Anzi, arrivano persino a scrivere che l’impatto sul paesaggio è praticamente nullo. L’affermazione contenuta nella relazione paesaggistica è da manuale, forse la più ardita nella storia speculativa della Sardegna: «Rispetto alle modifiche della percezione del paesaggio indotta dalla realizzazione degli impianti tecnologici si osserva che questi risultano scarsamente percepibili sia per le morfologie locali che riducono l’intervisibilità sia soprattutto per la difficile accessibilità delle aree che ne limita fortemente la fruizione e quindi i ricettori paesaggistici. In tal senso si ritiene che gli impianti tecnologici determinino un impatto percettivo lieve, reversibile nel lunghissimo termine, con durata lungo termine, frequenza estremamente rara (in relazione all’assenza di ricettori paesaggistici ed alle difficoltà di accesso alle aree) e portata trascurabile ».

Tanto non ci passa nessuno

Dunque, secondo questi signori, la «frequenza estremamente rara» della fruizione di quelle aree, insieme alle «difficoltà d’accesso» legittimerebbe l’assalto eolico senza problemi.
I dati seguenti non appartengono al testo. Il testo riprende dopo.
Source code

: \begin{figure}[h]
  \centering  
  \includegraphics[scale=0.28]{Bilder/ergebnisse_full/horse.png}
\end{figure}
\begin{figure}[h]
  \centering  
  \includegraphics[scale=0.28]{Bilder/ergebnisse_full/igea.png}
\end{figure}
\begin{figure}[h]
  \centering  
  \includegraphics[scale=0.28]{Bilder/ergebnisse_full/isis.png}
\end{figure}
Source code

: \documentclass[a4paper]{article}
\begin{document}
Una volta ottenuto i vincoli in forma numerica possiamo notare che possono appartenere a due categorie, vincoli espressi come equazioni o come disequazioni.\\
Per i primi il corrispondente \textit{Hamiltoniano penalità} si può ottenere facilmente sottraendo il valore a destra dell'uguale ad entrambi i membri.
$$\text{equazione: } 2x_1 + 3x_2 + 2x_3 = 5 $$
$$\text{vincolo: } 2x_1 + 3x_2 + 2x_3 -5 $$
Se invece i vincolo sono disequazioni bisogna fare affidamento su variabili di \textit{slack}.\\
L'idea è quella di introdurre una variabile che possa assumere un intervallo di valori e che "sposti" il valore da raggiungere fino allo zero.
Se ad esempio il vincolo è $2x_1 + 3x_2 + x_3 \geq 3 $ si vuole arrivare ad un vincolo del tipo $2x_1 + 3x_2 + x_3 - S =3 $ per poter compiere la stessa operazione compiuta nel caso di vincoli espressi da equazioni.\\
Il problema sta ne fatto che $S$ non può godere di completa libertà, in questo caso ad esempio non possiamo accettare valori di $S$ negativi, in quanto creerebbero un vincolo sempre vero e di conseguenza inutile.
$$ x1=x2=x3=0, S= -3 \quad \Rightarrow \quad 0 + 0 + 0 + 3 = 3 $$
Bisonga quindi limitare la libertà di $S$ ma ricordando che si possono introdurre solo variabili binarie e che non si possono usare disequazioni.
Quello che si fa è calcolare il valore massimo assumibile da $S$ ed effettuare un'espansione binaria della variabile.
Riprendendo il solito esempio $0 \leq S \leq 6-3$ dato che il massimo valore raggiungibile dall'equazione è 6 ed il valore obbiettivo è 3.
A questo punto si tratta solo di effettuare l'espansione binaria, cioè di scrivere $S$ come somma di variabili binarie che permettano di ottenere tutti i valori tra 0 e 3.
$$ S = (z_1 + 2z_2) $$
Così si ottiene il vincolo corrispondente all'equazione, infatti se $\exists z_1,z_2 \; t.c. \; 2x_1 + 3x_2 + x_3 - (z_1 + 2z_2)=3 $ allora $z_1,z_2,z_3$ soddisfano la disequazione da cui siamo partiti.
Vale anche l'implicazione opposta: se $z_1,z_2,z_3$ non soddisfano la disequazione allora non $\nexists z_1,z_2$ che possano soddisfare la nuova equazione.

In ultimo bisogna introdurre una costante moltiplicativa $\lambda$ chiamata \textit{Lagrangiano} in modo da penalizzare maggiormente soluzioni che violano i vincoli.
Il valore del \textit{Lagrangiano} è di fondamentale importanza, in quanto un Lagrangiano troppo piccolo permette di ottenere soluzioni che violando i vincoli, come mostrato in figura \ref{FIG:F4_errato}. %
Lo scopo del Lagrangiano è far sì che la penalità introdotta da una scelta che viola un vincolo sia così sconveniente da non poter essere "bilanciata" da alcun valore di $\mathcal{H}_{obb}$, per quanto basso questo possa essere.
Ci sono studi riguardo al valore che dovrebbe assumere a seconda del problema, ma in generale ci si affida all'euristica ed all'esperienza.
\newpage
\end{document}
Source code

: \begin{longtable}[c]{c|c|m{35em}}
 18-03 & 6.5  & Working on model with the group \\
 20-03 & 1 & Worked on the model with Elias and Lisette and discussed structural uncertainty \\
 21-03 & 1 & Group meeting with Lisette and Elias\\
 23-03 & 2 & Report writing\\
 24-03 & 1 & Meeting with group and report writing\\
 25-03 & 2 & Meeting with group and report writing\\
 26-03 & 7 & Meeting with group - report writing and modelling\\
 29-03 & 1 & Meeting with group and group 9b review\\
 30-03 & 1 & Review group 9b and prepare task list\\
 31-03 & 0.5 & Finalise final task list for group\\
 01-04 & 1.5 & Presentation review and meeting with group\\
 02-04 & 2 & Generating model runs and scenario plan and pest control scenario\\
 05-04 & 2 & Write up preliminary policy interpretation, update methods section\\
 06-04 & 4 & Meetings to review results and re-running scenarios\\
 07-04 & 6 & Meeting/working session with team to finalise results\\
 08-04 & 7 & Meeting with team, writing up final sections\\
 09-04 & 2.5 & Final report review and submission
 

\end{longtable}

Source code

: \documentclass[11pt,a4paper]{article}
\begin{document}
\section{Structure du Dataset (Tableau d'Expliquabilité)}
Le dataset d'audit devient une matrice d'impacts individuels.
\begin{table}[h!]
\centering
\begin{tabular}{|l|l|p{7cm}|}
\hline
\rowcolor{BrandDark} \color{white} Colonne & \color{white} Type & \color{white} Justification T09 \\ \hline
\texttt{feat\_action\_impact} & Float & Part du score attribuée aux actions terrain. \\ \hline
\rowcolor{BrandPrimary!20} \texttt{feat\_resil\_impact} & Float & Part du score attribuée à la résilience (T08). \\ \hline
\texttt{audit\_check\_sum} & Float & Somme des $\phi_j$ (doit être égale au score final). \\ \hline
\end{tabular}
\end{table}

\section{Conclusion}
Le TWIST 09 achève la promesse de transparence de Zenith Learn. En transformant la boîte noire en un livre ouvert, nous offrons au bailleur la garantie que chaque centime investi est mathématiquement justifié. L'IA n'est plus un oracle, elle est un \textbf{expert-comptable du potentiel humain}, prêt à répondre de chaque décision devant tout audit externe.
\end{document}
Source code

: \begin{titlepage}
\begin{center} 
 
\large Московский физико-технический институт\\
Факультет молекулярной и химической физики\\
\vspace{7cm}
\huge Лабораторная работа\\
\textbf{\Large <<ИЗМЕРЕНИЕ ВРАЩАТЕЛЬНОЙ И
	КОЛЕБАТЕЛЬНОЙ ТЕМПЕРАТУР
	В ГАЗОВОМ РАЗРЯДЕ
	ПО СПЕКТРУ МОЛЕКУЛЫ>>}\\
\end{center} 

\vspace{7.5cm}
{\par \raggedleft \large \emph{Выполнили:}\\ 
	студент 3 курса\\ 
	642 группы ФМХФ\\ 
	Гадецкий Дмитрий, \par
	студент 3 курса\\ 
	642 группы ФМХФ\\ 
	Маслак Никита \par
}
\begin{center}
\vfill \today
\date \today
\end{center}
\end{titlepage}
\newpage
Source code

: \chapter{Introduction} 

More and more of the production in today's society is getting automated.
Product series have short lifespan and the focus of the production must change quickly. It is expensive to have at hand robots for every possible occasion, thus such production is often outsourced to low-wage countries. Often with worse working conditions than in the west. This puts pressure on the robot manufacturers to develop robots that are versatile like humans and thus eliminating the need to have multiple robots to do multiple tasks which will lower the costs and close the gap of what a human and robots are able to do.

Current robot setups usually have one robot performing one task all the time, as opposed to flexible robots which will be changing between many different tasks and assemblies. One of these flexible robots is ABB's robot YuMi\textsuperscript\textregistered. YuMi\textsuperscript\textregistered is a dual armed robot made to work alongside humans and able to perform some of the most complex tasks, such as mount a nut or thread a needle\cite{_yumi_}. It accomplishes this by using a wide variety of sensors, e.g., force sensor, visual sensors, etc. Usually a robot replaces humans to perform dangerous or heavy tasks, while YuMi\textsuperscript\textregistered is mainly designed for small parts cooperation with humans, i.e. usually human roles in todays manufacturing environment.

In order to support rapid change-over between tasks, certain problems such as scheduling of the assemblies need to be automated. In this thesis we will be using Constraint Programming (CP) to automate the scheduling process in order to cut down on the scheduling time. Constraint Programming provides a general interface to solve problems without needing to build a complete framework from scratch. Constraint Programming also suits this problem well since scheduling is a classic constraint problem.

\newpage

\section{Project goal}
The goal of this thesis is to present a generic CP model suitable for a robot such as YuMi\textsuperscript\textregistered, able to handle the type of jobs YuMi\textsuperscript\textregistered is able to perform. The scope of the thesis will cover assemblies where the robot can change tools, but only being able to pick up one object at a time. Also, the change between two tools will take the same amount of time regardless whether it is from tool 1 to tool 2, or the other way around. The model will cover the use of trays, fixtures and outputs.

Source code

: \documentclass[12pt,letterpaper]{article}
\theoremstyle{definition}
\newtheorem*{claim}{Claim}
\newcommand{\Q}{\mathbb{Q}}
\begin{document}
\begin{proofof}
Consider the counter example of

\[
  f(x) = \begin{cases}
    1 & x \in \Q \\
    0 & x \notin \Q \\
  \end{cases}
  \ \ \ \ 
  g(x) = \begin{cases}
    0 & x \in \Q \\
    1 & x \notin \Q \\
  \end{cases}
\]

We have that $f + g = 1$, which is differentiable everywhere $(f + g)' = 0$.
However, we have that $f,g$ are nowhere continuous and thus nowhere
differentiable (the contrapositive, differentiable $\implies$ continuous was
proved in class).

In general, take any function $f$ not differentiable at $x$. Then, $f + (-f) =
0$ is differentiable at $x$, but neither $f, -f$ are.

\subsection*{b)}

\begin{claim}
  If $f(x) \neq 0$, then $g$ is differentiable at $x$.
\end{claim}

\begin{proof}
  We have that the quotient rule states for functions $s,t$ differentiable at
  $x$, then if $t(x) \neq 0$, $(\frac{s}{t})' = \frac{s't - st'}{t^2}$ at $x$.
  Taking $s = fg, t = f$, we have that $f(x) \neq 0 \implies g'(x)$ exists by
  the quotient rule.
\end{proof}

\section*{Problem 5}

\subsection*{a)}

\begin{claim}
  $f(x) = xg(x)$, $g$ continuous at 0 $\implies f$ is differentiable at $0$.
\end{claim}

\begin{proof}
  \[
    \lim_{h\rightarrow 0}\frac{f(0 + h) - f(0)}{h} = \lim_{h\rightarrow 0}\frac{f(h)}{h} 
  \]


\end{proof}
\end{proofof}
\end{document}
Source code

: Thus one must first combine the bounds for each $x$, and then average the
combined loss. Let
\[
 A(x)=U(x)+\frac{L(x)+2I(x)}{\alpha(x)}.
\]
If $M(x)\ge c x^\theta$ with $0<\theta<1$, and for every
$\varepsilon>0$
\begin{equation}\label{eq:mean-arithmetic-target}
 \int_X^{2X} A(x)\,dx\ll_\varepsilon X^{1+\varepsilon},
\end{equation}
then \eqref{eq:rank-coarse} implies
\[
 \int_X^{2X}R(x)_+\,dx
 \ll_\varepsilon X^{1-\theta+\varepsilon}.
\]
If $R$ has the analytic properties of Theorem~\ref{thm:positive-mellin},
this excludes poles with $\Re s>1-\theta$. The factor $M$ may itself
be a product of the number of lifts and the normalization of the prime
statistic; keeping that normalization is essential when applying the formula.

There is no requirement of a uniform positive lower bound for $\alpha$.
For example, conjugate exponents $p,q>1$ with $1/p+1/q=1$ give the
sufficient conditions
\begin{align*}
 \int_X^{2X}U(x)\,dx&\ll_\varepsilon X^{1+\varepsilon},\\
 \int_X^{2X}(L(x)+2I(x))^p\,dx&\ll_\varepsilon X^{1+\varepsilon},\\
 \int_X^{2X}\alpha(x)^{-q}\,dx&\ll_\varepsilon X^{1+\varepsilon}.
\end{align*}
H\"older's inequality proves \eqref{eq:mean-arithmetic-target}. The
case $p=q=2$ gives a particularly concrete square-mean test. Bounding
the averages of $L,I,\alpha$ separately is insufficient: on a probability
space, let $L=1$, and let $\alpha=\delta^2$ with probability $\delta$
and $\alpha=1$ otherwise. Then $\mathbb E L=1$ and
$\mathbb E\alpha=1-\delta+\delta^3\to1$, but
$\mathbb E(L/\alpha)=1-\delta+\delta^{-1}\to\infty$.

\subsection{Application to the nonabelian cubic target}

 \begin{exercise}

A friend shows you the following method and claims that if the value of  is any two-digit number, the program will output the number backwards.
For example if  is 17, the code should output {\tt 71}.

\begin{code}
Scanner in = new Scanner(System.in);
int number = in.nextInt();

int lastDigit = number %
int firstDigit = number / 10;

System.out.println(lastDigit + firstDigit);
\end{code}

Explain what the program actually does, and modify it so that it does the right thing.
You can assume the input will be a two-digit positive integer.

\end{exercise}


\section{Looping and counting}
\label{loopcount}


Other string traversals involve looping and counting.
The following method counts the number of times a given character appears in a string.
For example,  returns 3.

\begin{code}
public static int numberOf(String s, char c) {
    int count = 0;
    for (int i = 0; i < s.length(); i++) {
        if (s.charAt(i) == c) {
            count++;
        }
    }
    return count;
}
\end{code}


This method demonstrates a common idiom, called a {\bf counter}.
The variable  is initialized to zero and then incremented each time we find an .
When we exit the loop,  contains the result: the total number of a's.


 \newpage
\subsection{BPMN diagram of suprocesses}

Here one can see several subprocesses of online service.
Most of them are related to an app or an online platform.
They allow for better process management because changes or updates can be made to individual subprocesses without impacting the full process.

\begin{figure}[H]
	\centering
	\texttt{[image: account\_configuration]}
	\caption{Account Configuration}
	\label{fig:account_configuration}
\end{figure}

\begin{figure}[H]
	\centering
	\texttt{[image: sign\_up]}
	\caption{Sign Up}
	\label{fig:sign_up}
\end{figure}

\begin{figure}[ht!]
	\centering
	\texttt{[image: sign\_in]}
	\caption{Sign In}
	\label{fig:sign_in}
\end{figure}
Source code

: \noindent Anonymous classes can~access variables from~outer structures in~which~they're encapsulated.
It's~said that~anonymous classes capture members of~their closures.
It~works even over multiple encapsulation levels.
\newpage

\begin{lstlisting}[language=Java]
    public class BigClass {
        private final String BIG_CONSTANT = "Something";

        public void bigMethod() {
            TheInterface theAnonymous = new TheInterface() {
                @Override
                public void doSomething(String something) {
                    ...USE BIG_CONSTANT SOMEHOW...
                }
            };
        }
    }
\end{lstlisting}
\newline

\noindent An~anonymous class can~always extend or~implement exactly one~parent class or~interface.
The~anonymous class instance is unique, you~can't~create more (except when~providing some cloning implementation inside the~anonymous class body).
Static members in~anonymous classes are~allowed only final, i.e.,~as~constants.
Basterebbero quelle simulazioni d’impatto contenute nell’elaborato dell’intervisibilità per rendersi conto che in tutta l’area del “parco idrografico del Flumendosa” il paesaggio sarebbe letteralmente devastato. A questo si aggiunge un ulteriore elemento: su quel compendio naturalistico sono stati presentati già altri quattro parchi eolici altrettanto devastanti. La somma di quei progetti, compreso quello pugliese appena presentato, porta a ben 74 pale da piazzare sul quel proscenio unico nel suo genere. I signori venuti dalla Puglia sono solo gli ultimi rispetto ad altri colossi che già nei mesi scorsi hanno depositato i loro piani d’assalto sul proscenio del lago, dalla Saras alla tedesca BayWa, sino al colosso delle pale eoliche, la Vestas Wind Systems. Loro, però, i pugliesi, non si preoccupano. La conclusione che vergano è disarmante: «Pertanto, si può a buon diritto concludere che l'impatto cumulativo generato sulla porzione di territorio è basso». Come dire: tanto noi a casa d’altri facciamo quel che vogliamo.